# TASK TO COMPLETE
Write only the number of lines in the data that include the word "void".

# WORKING DATA
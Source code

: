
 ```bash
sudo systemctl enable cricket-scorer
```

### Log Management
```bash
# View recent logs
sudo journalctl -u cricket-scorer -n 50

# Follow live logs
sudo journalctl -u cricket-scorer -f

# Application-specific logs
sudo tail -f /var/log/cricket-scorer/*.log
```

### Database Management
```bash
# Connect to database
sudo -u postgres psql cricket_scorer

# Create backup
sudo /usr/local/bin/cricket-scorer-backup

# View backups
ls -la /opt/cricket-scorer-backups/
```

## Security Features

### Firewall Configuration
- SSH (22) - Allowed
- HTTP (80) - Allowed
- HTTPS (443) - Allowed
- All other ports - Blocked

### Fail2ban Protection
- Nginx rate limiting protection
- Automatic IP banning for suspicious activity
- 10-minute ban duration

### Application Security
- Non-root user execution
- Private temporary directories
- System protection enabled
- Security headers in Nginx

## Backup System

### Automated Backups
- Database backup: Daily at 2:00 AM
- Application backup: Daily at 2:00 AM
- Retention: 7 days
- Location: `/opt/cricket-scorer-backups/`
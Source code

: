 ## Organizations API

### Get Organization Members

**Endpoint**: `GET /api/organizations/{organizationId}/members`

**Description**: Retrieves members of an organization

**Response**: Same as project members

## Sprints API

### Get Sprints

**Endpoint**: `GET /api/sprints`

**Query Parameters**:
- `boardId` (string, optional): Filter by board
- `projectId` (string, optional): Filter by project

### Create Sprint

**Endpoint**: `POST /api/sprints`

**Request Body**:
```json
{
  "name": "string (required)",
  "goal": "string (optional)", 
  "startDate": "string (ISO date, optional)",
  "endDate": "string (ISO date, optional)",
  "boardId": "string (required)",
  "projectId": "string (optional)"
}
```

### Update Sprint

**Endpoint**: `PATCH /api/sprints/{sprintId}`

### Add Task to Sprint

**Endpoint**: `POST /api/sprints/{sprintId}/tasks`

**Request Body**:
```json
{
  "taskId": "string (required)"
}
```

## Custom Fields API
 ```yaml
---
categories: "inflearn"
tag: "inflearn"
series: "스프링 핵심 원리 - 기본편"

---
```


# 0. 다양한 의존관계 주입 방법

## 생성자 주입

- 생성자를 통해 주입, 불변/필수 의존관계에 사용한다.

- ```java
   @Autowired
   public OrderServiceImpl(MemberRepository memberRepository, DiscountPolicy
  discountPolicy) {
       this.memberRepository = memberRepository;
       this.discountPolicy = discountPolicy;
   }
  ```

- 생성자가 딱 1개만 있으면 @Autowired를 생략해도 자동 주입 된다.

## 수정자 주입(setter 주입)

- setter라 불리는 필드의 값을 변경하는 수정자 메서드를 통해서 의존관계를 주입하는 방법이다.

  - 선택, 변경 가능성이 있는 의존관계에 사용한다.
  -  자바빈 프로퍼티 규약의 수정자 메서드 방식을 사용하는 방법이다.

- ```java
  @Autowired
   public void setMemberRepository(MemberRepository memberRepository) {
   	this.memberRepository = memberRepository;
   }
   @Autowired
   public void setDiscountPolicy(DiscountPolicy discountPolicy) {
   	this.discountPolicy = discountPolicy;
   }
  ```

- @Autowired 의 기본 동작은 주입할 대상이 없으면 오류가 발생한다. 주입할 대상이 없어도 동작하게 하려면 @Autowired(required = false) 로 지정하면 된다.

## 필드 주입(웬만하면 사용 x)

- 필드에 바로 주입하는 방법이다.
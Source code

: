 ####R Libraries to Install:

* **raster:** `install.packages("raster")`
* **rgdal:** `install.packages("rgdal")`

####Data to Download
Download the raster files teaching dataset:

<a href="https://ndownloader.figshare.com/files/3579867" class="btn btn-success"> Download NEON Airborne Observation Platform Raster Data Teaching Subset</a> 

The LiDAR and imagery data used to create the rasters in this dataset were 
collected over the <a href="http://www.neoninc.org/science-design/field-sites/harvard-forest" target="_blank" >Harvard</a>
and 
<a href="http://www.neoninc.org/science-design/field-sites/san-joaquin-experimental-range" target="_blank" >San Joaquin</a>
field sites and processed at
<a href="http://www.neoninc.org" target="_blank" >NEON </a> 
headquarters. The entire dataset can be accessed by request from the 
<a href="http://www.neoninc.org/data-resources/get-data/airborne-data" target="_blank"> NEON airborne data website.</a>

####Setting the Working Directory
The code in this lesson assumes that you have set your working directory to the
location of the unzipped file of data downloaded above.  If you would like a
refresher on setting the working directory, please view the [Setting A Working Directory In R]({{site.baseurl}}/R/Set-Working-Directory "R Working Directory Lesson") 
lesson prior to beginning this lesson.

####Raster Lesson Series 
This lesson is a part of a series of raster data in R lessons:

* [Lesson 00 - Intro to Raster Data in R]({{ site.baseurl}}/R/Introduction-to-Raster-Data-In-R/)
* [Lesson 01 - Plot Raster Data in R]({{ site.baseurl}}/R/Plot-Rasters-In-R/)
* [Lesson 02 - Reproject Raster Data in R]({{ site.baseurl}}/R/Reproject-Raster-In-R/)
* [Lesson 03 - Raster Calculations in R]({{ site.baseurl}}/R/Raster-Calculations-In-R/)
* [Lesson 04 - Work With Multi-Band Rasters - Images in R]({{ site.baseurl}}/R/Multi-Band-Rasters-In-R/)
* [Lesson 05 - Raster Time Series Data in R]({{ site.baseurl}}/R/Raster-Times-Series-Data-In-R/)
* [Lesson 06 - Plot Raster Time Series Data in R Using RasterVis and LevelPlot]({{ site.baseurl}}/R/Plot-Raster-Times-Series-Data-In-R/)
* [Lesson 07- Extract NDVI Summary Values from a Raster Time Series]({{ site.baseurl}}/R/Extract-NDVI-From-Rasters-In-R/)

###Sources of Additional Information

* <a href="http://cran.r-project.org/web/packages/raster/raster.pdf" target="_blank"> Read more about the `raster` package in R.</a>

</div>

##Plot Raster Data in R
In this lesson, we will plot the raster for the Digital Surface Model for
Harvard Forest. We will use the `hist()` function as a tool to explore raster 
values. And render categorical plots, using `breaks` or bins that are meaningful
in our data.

# TASK OUTPUT
2